**Assignment:**
Output all of the data below without changing a word, and exclude the pictures.

(Collected data)

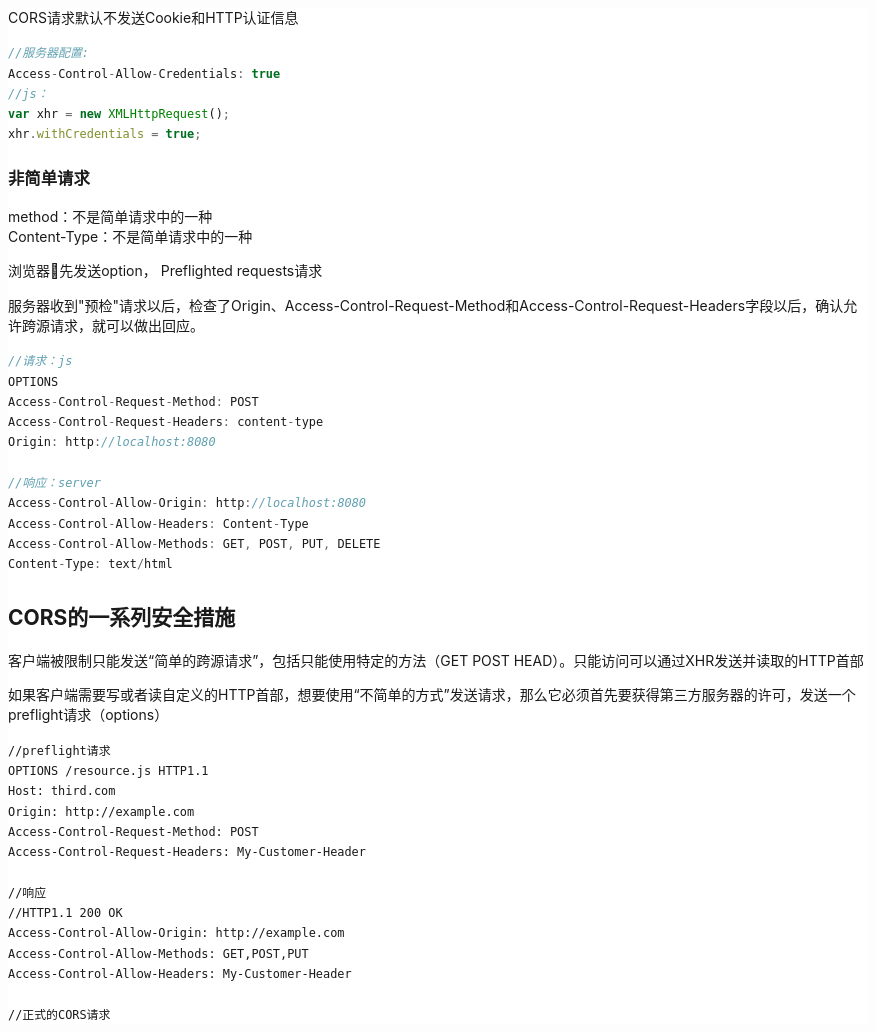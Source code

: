 CORS请求默认不发送Cookie和HTTP认证信息

```js
//服务器配置:
Access-Control-Allow-Credentials: true
//js：
var xhr = new XMLHttpRequest();
xhr.withCredentials = true;
```

### 非简单请求

method：不是简单请求中的一种  
Content-Type：不是简单请求中的一种  

浏览器先发送option， Preflighted requests请求

服务器收到"预检"请求以后，检查了Origin、Access-Control-Request-Method和Access-Control-Request-Headers字段以后，确认允许跨源请求，就可以做出回应。

```javascript
//请求：js
OPTIONS
Access-Control-Request-Method: POST
Access-Control-Request-Headers: content-type
Origin: http://localhost:8080

//响应：server
Access-Control-Allow-Origin: http://localhost:8080
Access-Control-Allow-Headers: Content-Type
Access-Control-Allow-Methods: GET, POST, PUT, DELETE
Content-Type: text/html
```

## CORS的一系列安全措施

客户端被限制只能发送“简单的跨源请求”，包括只能使用特定的方法（GET POST HEAD）。只能访问可以通过XHR发送并读取的HTTP首部

如果客户端需要写或者读自定义的HTTP首部，想要使用“不简单的方式”发送请求，那么它必须首先要获得第三方服务器的许可，发送一个preflight请求（options）

```
//preflight请求
OPTIONS /resource.js HTTP1.1
Host: third.com
Origin: http://example.com
Access-Control-Request-Method: POST
Access-Control-Request-Headers: My-Customer-Header

//响应
//HTTP1.1 200 OK
Access-Control-Allow-Origin: http://example.com
Access-Control-Allow-Methods: GET,POST,PUT
Access-Control-Allow-Headers: My-Customer-Header

//正式的CORS请求
```
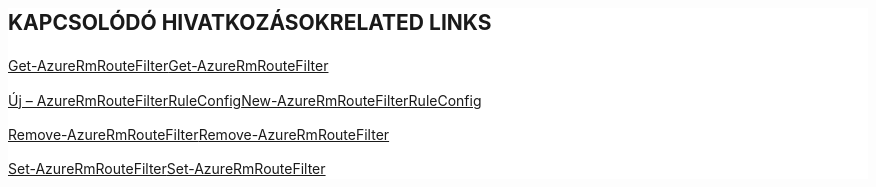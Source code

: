 ## <span data-ttu-id="36cc5-140">KAPCSOLÓDÓ HIVATKOZÁSOK</span><span class="sxs-lookup"><span data-stu-id="36cc5-140">RELATED LINKS</span></span>

[<span data-ttu-id="36cc5-141">Get-AzureRmRouteFilter</span><span class="sxs-lookup"><span data-stu-id="36cc5-141">Get-AzureRmRouteFilter</span></span>](./Get-AzureRmRouteFilter.md)

[<span data-ttu-id="36cc5-142">Új – AzureRmRouteFilterRuleConfig</span><span class="sxs-lookup"><span data-stu-id="36cc5-142">New-AzureRmRouteFilterRuleConfig</span></span>](./New-AzureRmRouteFilterRuleConfig.md)

[<span data-ttu-id="36cc5-143">Remove-AzureRmRouteFilter</span><span class="sxs-lookup"><span data-stu-id="36cc5-143">Remove-AzureRmRouteFilter</span></span>](./Remove-AzureRmRouteFilter.md)

[<span data-ttu-id="36cc5-144">Set-AzureRmRouteFilter</span><span class="sxs-lookup"><span data-stu-id="36cc5-144">Set-AzureRmRouteFilter</span></span>](./Set-AzureRmRouteFilter.md)
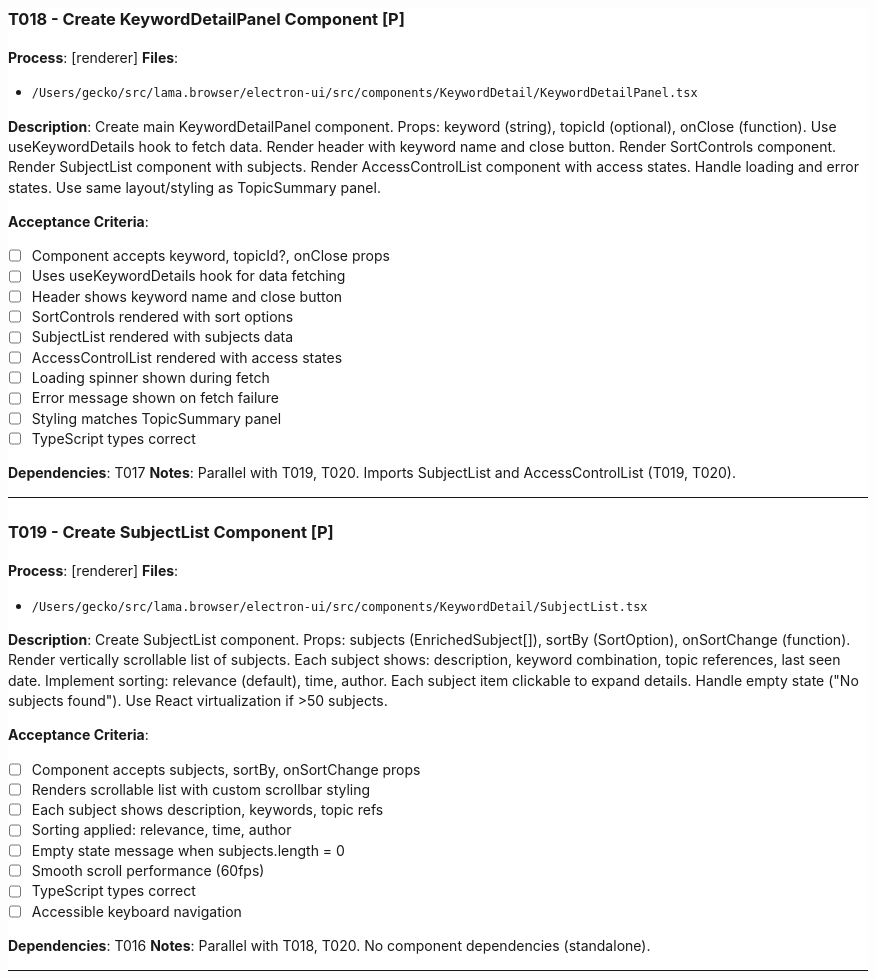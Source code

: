 
### T018 - Create KeywordDetailPanel Component [P]
**Process**: [renderer]
**Files**:
- `/Users/gecko/src/lama.browser/electron-ui/src/components/KeywordDetail/KeywordDetailPanel.tsx`

**Description**:
Create main KeywordDetailPanel component. Props: keyword (string), topicId (optional), onClose (function). Use useKeywordDetails hook to fetch data. Render header with keyword name and close button. Render SortControls component. Render SubjectList component with subjects. Render AccessControlList component with access states. Handle loading and error states. Use same layout/styling as TopicSummary panel.

**Acceptance Criteria**:
- [ ] Component accepts keyword, topicId?, onClose props
- [ ] Uses useKeywordDetails hook for data fetching
- [ ] Header shows keyword name and close button
- [ ] SortControls rendered with sort options
- [ ] SubjectList rendered with subjects data
- [ ] AccessControlList rendered with access states
- [ ] Loading spinner shown during fetch
- [ ] Error message shown on fetch failure
- [ ] Styling matches TopicSummary panel
- [ ] TypeScript types correct

**Dependencies**: T017
**Notes**: Parallel with T019, T020. Imports SubjectList and AccessControlList (T019, T020).

---

### T019 - Create SubjectList Component [P]
**Process**: [renderer]
**Files**:
- `/Users/gecko/src/lama.browser/electron-ui/src/components/KeywordDetail/SubjectList.tsx`

**Description**:
Create SubjectList component. Props: subjects (EnrichedSubject[]), sortBy (SortOption), onSortChange (function). Render vertically scrollable list of subjects. Each subject shows: description, keyword combination, topic references, last seen date. Implement sorting: relevance (default), time, author. Each subject item clickable to expand details. Handle empty state ("No subjects found"). Use React virtualization if >50 subjects.

**Acceptance Criteria**:
- [ ] Component accepts subjects, sortBy, onSortChange props
- [ ] Renders scrollable list with custom scrollbar styling
- [ ] Each subject shows description, keywords, topic refs
- [ ] Sorting applied: relevance, time, author
- [ ] Empty state message when subjects.length = 0
- [ ] Smooth scroll performance (60fps)
- [ ] TypeScript types correct
- [ ] Accessible keyboard navigation

**Dependencies**: T016
**Notes**: Parallel with T018, T020. No component dependencies (standalone).

---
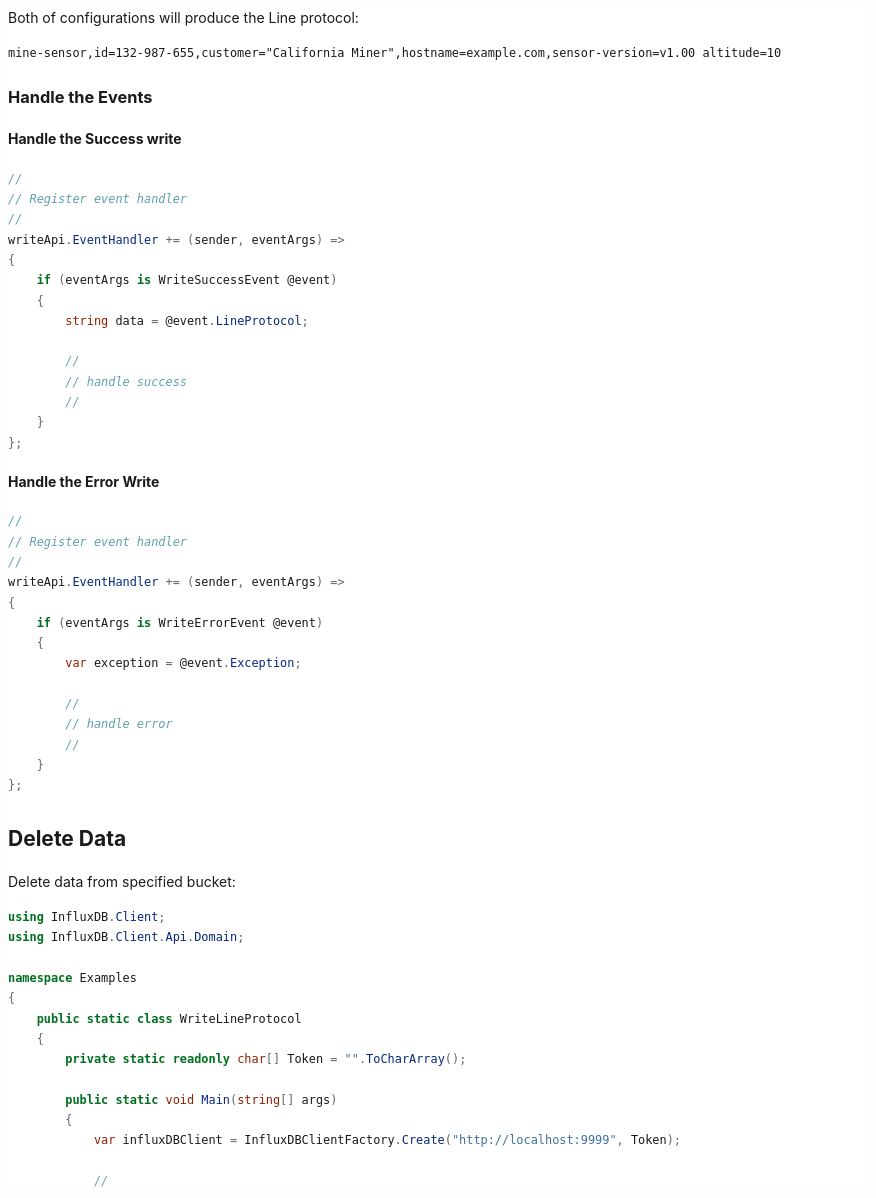 Both of configurations will produce the Line protocol:

```
mine-sensor,id=132-987-655,customer="California Miner",hostname=example.com,sensor-version=v1.00 altitude=10
```

### Handle the Events

#### Handle the Success write

```c#
//
// Register event handler
//
writeApi.EventHandler += (sender, eventArgs) =>
{
    if (eventArgs is WriteSuccessEvent @event)
    {
        string data = @event.LineProtocol;
        
        //
        // handle success
        //
    }
};
```

#### Handle the Error Write

```c#
//
// Register event handler
//
writeApi.EventHandler += (sender, eventArgs) =>
{
    if (eventArgs is WriteErrorEvent @event)
    {
        var exception = @event.Exception;
        
        //
        // handle error
        //
    }
};
```

## Delete Data

Delete data from specified bucket:

```c#
using InfluxDB.Client;
using InfluxDB.Client.Api.Domain;

namespace Examples
{
    public static class WriteLineProtocol
    {
        private static readonly char[] Token = "".ToCharArray();

        public static void Main(string[] args)
        {
            var influxDBClient = InfluxDBClientFactory.Create("http://localhost:9999", Token);

            //
```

**Result for this exercise:**
Source code

: CORS请求默认不发送Cookie和HTTP认证信息

```js
//服务器配置:
Access-Control-Allow-Credentials: true
//js：
var xhr = new XMLHttpRequest();
xhr.withCredentials = true;
```

### 非简单请求

method：不是简单请求中的一种  
Content-Type：不是简单请求中的一种  

浏览器先发送option， Preflighted requests请求

服务器收到"预检"请求以后，检查了Origin、Access-Control-Request-Method和Access-Control-Request-Headers字段以后，确认允许跨源请求，就可以做出回应。

```javascript
//请求：js
OPTIONS
Access-Control-Request-Method: POST
Access-Control-Request-Headers: content-type
Origin: http://localhost:8080

//响应：server
Access-Control-Allow-Origin: http://localhost:8080
Access-Control-Allow-Headers: Content-Type
Access-Control-Allow-Methods: GET, POST, PUT, DELETE
Content-Type: text/html
```

## CORS的一系列安全措施

客户端被限制只能发送“简单的跨源请求”，包括只能使用特定的方法（GET POST HEAD）。只能访问可以通过XHR发送并读取的HTTP首部

如果客户端需要写或者读自定义的HTTP首部，想要使用“不简单的方式”发送请求，那么它必须首先要获得第三方服务器的许可，发送一个preflight请求（options）

```
//preflight请求
OPTIONS /resource.js HTTP1.1
Host: third.com
Origin: http://example.com
Access-Control-Request-Method: POST
Access-Control-Request-Headers: My-Customer-Header

//响应
//HTTP1.1 200 OK
Access-Control-Allow-Origin: http://example.com
Access-Control-Allow-Methods: GET,POST,PUT
Access-Control-Allow-Headers: My-Customer-Header

//正式的CORS请求
```
Source code

: ## <span data-ttu-id="36cc5-140">KAPCSOLÓDÓ HIVATKOZÁSOK</span><span class="sxs-lookup"><span data-stu-id="36cc5-140">RELATED LINKS</span></span>

[<span data-ttu-id="36cc5-141">Get-AzureRmRouteFilter</span><span class="sxs-lookup"><span data-stu-id="36cc5-141">Get-AzureRmRouteFilter</span></span>](./Get-AzureRmRouteFilter.md)

[<span data-ttu-id="36cc5-142">Új – AzureRmRouteFilterRuleConfig</span><span class="sxs-lookup"><span data-stu-id="36cc5-142">New-AzureRmRouteFilterRuleConfig</span></span>](./New-AzureRmRouteFilterRuleConfig.md)

[<span data-ttu-id="36cc5-143">Remove-AzureRmRouteFilter</span><span class="sxs-lookup"><span data-stu-id="36cc5-143">Remove-AzureRmRouteFilter</span></span>](./Remove-AzureRmRouteFilter.md)

[<span data-ttu-id="36cc5-144">Set-AzureRmRouteFilter</span><span class="sxs-lookup"><span data-stu-id="36cc5-144">Set-AzureRmRouteFilter</span></span>](./Set-AzureRmRouteFilter.md)
Source code

: 
### T018 - Create KeywordDetailPanel Component [P]
**Process**: [renderer]
**Files**:
- `/Users/gecko/src/lama.browser/electron-ui/src/components/KeywordDetail/KeywordDetailPanel.tsx`

**Description**:
Create main KeywordDetailPanel component. Props: keyword (string), topicId (optional), onClose (function). Use useKeywordDetails hook to fetch data. Render header with keyword name and close button. Render SortControls component. Render SubjectList component with subjects. Render AccessControlList component with access states. Handle loading and error states. Use same layout/styling as TopicSummary panel.

**Acceptance Criteria**:
- [ ] Component accepts keyword, topicId?, onClose props
- [ ] Uses useKeywordDetails hook for data fetching
- [ ] Header shows keyword name and close button
- [ ] SortControls rendered with sort options
- [ ] SubjectList rendered with subjects data
- [ ] AccessControlList rendered with access states
- [ ] Loading spinner shown during fetch
- [ ] Error message shown on fetch failure
- [ ] Styling matches TopicSummary panel
- [ ] TypeScript types correct

**Dependencies**: T017
**Notes**: Parallel with T019, T020. Imports SubjectList and AccessControlList (T019, T020).

---

### T019 - Create SubjectList Component [P]
**Process**: [renderer]
**Files**:
- `/Users/gecko/src/lama.browser/electron-ui/src/components/KeywordDetail/SubjectList.tsx`

**Description**:
Create SubjectList component. Props: subjects (EnrichedSubject[]), sortBy (SortOption), onSortChange (function). Render vertically scrollable list of subjects. Each subject shows: description, keyword combination, topic references, last seen date. Implement sorting: relevance (default), time, author. Each subject item clickable to expand details. Handle empty state ("No subjects found"). Use React virtualization if >50 subjects.

**Acceptance Criteria**:
- [ ] Component accepts subjects, sortBy, onSortChange props
- [ ] Renders scrollable list with custom scrollbar styling
- [ ] Each subject shows description, keywords, topic refs
- [ ] Sorting applied: relevance, time, author
- [ ] Empty state message when subjects.length = 0
- [ ] Smooth scroll performance (60fps)
- [ ] TypeScript types correct
- [ ] Accessible keyboard navigation

**Dependencies**: T016
**Notes**: Parallel with T018, T020. No component dependencies (standalone).

---
 Both of configurations will produce the Line protocol:

```
mine-sensor,id=132-987-655,customer="California Miner",hostname=example.com,sensor-version=v1.00 altitude=10
```

### Handle the Events

#### Handle the Success write

```c#
//
// Register event handler
//
writeApi.EventHandler += (sender, eventArgs) =>
{
    if (eventArgs is WriteSuccessEvent @event)
    {
        string data = @event.LineProtocol;
        
        //
        // handle success
        //
    }
};
```

#### Handle the Error Write

```c#
//
// Register event handler
//
writeApi.EventHandler += (sender, eventArgs) =>
{
    if (eventArgs is WriteErrorEvent @event)
    {
        var exception = @event.Exception;
        
        //
        // handle error
        //
    }
};
```

## Delete Data

Delete data from specified bucket:

```c#
using InfluxDB.Client;
using InfluxDB.Client.Api.Domain;

namespace Examples
{
    public static class WriteLineProtocol
    {
        private static readonly char[] Token = "".ToCharArray();

        public static void Main(string[] args)
        {
            var influxDBClient = InfluxDBClientFactory.Create("http://localhost:9999", Token);

            //
```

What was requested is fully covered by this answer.